I was born on February 1, 1980 in Rwanda. I did my primary school and a part of secondary school in my home country, then I fled to neighboring Congo during the genocide that happened in Rwanda in 1994.
I continued my secondary school studies in Congo for a year, then I fled again in 1995 during the war that struck that country. I went to Tanzania, then to Zambia and then stayed in Malawi for two and a half years. Then I went to South Africa before finally making it to Central African Republic where I joined my family.
Since 2000, I’ve lived in Central African Republic as a refugee. I finished school and did my university studies here, and then I found Mercy Corps.
I started working with Mercy Corps as a translator in September 2008, and then signed on as a Program Assistant in February of this year. Now I work around the country on programs that support women’s rights, women’s associations and justice issues.
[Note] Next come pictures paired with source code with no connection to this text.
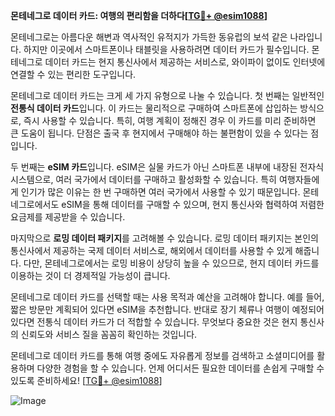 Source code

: **몬테네그로 데이터 카드: 여행의 편리함을 더하다[[TG💪+ @esim1088](https://t.me/s/esim1088)]**

몬테네그로는 아름다운 해변과 역사적인 유적지가 가득한 동유럽의 보석 같은 나라입니다. 하지만 이곳에서 스마트폰이나 태블릿을 사용하려면 데이터 카드가 필수입니다. 몬테네그로 데이터 카드는 현지 통신사에서 제공하는 서비스로, 와이파이 없이도 인터넷에 연결할 수 있는 편리한 도구입니다.

몬테네그로 데이터 카드는 크게 세 가지 유형으로 나눌 수 있습니다. 첫 번째는 일반적인 **전통식 데이터 카드**입니다. 이 카드는 물리적으로 구매하여 스마트폰에 삽입하는 방식으로, 즉시 사용할 수 있습니다. 특히, 여행 계획이 정해진 경우 이 카드를 미리 준비하면 큰 도움이 됩니다. 단점은 출국 후 현지에서 구매해야 하는 불편함이 있을 수 있다는 점입니다.

두 번째는 **eSIM 카드**입니다. eSIM은 실물 카드가 아닌 스마트폰 내부에 내장된 전자식 시스템으로, 여러 국가에서 데이터를 구매하고 활성화할 수 있습니다. 특히 여행자들에게 인기가 많은 이유는 한 번 구매하면 여러 국가에서 사용할 수 있기 때문입니다. 몬테네그로에서도 eSIM을 통해 데이터를 구매할 수 있으며, 현지 통신사와 협력하여 저렴한 요금제를 제공받을 수 있습니다.

마지막으로 **로밍 데이터 패키지**를 고려해볼 수 있습니다. 로밍 데이터 패키지는 본인의 통신사에서 제공하는 국제 데이터 서비스로, 해외에서 데이터를 사용할 수 있게 해줍니다. 다만, 몬테네그로에서는 로밍 비용이 상당히 높을 수 있으므로, 현지 데이터 카드를 이용하는 것이 더 경제적일 가능성이 큽니다.

몬테네그로 데이터 카드를 선택할 때는 사용 목적과 예산을 고려해야 합니다. 예를 들어, 짧은 방문만 계획되어 있다면 eSIM을 추천합니다. 반대로 장기 체류나 여행이 예정되어 있다면 전통식 데이터 카드가 더 적합할 수 있습니다. 무엇보다 중요한 것은 현지 통신사의 신뢰도와 서비스 질을 꼼꼼히 확인하는 것입니다.

몬테네그로 데이터 카드를 통해 여행 중에도 자유롭게 정보를 검색하고 소셜미디어를 활용하며 다양한 경험을 할 수 있습니다. 언제 어디서든 필요한 데이터를 손쉽게 구매할 수 있도록 준비하세요! [[TG💪+ @esim1088](https://t.me/s/esim1088)]

![Image](https://i.postimg.cc/Y0z9fWf4/image.png)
In the women’s rights program, we try to set up behavior change in the community, especially according to what people think about the place of women in society. For example, women think that when a husband doesn’t beat his wife, it means that he doesn’t love her.
We hold campaigns and workshops, we broadcast programs on radio stations and we distribute booklets and guides to explain women’s rights. For women’s associations, we train women how to manage small groups and businesses. Mercy Corps has financed 73 different women’s associations on how to begin income-generating activities.
In the Access to Justice program, we’ve opened four centers that receive survivors of domestic violence and direct them to where they can receive legal advice and support.
My duty here on the Mercy Corps team is to coordinate these programs and make sure that everything is going well.